|Original title: And Then There Were None|
|Rating: (4 / 5)|
|Director: René Clair|
|Duration: 97 min.|
|Genres: Mystery, Crime|
And Then There Were None
Oh I do love me a good murder mystery. I can’t believe that up until now I had never seen a single version of Agatha Christie’s And Then There Were None. Well.. it’s sort of called that anyway, but I’ll not get into that right now; you can read about it on wikipedia if you like. But regardless of its name it’s a famous novel, often said to be Christie’s best, and it has served as a basis for a lot of film adaptations. Of course it is easy to say that this 1945 version is the best, but at the very least it’s a really good one. In fact, and darn do I love lists, this is my number four whodunnit of all time! (at least when I wrote this). It doesn’t have an all-star cast, but not a very unknown one either. One of my favourite lesser known actors, Barry Fitzgerald, has one of the leading roles playing a retired Judge. I really liked him in The Quiet Man and The Naked City, and in this film it was no different. Another famous actor is Walter Huston, known for Dodsworth and Treasure of the Sierra Madre among quite a few others. I haven’t seen those yet but I did see him in Dragonwyck and Swamp Water.
- Ten little Indians standing in a line,
- One toddled home and then there were nine;
- Nine little Indians swinging on a gate,
- One tumbled off and then there were eight.

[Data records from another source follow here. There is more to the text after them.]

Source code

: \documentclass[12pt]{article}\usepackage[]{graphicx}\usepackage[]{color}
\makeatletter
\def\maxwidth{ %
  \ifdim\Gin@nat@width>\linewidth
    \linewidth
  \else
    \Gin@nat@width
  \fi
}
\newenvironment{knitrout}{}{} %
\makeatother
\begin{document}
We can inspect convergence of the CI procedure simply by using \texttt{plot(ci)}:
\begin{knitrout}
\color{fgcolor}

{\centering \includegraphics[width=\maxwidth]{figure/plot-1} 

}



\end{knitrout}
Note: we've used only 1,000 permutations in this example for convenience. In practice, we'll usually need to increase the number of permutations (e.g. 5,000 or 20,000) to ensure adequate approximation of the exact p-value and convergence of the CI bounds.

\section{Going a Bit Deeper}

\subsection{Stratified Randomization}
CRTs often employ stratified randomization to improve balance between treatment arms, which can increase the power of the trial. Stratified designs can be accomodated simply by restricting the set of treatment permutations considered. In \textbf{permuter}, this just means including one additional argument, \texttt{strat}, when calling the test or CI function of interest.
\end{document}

So this whodunnit draws inspiration from an old nursery rhyme called Ten Little Indians, a little song we all know in some shape or form. In fact the little piece of text came from the wiki page, but it is not the same as that which is heard in the film. What is the same are the last few words: And Then There Were None. The entire film revolves around this rhyme as we start off with ten people being invited to a little island. The invitations are signed by a Mr. Owen, Mr. U. N. Owen. Sounds legit. Nobody seems to actually know the man and they are all there for different reasons. The only means of accessing the island is by boat, but they are dropped off at the beginning of the film and so there is no way off. This is not something anyone cares about, until one by one the ten guests end up dead. And to add to the mystery a little table decoration piece with ten Indian figurines has a figurine breaking off each time someone dies. Is there a mad killer on the island? Is the killer among the ten? And why are they even on the island to begin with? Why them?

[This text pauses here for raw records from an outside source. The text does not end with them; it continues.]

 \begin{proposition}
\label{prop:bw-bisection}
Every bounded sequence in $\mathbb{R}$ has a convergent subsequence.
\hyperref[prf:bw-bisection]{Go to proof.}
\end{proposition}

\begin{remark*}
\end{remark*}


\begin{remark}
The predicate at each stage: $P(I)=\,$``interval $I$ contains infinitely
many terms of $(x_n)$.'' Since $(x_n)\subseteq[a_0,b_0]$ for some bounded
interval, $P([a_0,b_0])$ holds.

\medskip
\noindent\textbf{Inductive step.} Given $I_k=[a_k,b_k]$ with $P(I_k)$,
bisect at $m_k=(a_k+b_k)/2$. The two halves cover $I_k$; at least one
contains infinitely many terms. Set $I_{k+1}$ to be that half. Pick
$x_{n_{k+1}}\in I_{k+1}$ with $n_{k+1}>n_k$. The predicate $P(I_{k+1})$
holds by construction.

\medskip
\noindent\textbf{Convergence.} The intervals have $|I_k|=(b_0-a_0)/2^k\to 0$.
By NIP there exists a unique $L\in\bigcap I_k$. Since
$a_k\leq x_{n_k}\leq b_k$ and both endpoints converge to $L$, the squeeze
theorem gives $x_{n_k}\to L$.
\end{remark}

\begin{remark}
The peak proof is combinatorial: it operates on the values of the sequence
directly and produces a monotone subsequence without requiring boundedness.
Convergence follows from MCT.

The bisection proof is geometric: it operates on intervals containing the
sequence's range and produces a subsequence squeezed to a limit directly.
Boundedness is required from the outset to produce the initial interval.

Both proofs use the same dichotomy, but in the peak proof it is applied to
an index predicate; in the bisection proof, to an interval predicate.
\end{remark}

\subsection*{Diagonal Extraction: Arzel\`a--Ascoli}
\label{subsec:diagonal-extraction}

The real strength of this film lies in the plot. It is so simple, yet so utterly impossible to crack unless you have magic powers or something (this is the frustration at my inability to solve it speaking). The plot seems solid and as is with all whodunnits a wee bit far fetched, but never quite too far. I liked the acting too. It’s hardly ever ‘too much’ or over the top and it keeps in tune with the calm island environment. The cast has a lot of older people too, which doesn’t speed things up. To some this might be one of the weak points of the film, but then again if you’re used to watching Poirot or Miss Marple you really should be accustomed to this. So if you are and by a twist of fate similar to mine have not seen this film or another version of it yet, go watch it now. It will be worth your time. Oh and one more good thing, according to its wiki page this film is in the public domain!